Se qualche volta hai detto, o anche soltanto pensato una frase del genere, continua a leggere, potrebbe essere l’occasione per realizzare il tuo desiderio.
Progetto di co-housing agreste
Siamo un gruppo di persone che hanno spesso espresso questo genere di desideri e che hanno deciso che è arrivato il momento di provare a realizzarli aggregando persone che li condividono, in tutto o in parte.
Vi descrivo come abbiamo immaginato, o meglio, visualizzato il luogo.
Si tratta di un piccolo borgo “magico”, collocato in una campagna fertile e accogliente come quella della Sabina o dell’Umbria o……… di dove lo troveremo.

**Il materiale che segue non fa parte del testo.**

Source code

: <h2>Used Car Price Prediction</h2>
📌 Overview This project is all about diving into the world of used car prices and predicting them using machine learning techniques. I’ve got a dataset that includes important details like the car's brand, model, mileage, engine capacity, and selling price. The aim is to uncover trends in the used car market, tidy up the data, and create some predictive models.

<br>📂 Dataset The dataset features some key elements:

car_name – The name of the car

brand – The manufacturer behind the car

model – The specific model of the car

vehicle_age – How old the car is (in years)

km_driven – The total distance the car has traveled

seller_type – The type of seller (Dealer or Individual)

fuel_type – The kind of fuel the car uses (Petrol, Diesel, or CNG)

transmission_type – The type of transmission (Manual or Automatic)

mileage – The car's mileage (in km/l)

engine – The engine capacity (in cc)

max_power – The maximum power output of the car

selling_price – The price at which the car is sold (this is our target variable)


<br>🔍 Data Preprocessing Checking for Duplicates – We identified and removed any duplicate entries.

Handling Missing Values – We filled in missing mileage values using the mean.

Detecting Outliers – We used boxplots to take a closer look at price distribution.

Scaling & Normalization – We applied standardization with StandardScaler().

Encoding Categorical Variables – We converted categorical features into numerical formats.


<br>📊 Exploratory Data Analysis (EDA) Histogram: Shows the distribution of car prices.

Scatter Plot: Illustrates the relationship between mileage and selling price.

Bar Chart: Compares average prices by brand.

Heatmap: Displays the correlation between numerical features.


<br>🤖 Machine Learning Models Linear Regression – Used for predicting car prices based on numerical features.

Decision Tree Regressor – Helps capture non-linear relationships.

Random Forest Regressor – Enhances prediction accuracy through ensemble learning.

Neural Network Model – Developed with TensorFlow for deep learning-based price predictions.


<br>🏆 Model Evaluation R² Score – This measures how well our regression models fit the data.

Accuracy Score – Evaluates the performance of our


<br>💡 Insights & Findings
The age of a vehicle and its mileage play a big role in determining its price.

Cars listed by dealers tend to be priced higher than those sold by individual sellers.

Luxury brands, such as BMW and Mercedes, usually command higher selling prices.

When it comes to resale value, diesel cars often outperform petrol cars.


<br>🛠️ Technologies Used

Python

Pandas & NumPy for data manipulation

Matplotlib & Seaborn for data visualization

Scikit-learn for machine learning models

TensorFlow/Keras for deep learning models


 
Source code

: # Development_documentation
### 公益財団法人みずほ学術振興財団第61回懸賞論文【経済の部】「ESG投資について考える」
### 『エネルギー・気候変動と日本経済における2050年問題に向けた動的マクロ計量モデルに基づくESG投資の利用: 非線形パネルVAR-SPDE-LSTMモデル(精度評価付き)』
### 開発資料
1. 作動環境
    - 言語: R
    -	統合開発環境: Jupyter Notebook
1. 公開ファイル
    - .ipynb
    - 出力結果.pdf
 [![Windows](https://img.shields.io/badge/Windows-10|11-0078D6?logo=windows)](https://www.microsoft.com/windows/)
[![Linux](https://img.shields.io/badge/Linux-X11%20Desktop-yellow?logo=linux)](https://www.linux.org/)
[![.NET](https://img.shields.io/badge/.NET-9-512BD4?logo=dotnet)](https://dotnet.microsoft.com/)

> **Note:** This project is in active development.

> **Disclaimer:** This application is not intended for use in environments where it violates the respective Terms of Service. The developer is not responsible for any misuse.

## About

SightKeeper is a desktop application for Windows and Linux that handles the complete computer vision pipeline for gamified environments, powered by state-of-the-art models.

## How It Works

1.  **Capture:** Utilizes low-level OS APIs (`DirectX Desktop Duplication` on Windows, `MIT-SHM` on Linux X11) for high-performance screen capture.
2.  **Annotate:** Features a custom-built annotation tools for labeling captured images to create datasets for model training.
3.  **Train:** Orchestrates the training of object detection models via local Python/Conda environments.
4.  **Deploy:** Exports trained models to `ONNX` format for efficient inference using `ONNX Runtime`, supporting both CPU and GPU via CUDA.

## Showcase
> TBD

Il borgo è formato preferibilmente da piccole casette o da un grande casale con diversi annessi o……….da quello che troveremo. Unità abitative per single (orientativamente tra i 50 e i 60 mq), coppie (70/80 mq), famiglie (100/120 mq) costituiscono le abitazioni per ospitare orientativamente da sette a 15 persone.
I metri quadri di ciascuna unità dipenderanno dalle possibilità offerte dal luogo, dai desideri, dalle esigenze e dalle disponibilità economiche di ciascuno degli abitanti.
Per quanto ci riguarda aspiriamo a spazi personali contenuti considerato che nel Borgo c’è anche una grande cucina, un grande salotto, una biblioteca, un laboratorio per manutenzione e attività creative, una lavanderia comune. Ci sono poi alcune stanze per ospiti in cui ciascun abitante può, in accordo con gli altri, ospitare amici o parenti, se lo desidera.
L’idea è che ciascuno abbia la possibilità di vivere in compagnia e con-divisione o in autonomia e solitudine, se e quando lo desidera. Gli spazi privati sono sistemati e gestiti secondo il proprio stile, quelli comuni secondo uno stile concordato e condiviso.
L’intento che anima gli abitanti è quello di condurre un’esistenza ecosostenibile, adottando comportamenti orientati alla riduzione dell’impronta ecologica a partire dal proprio vivere quotidiano e realizzando forme di autoproduzione di alimenti, beni ed energia che vada verso la maggiore autosufficienza possibile.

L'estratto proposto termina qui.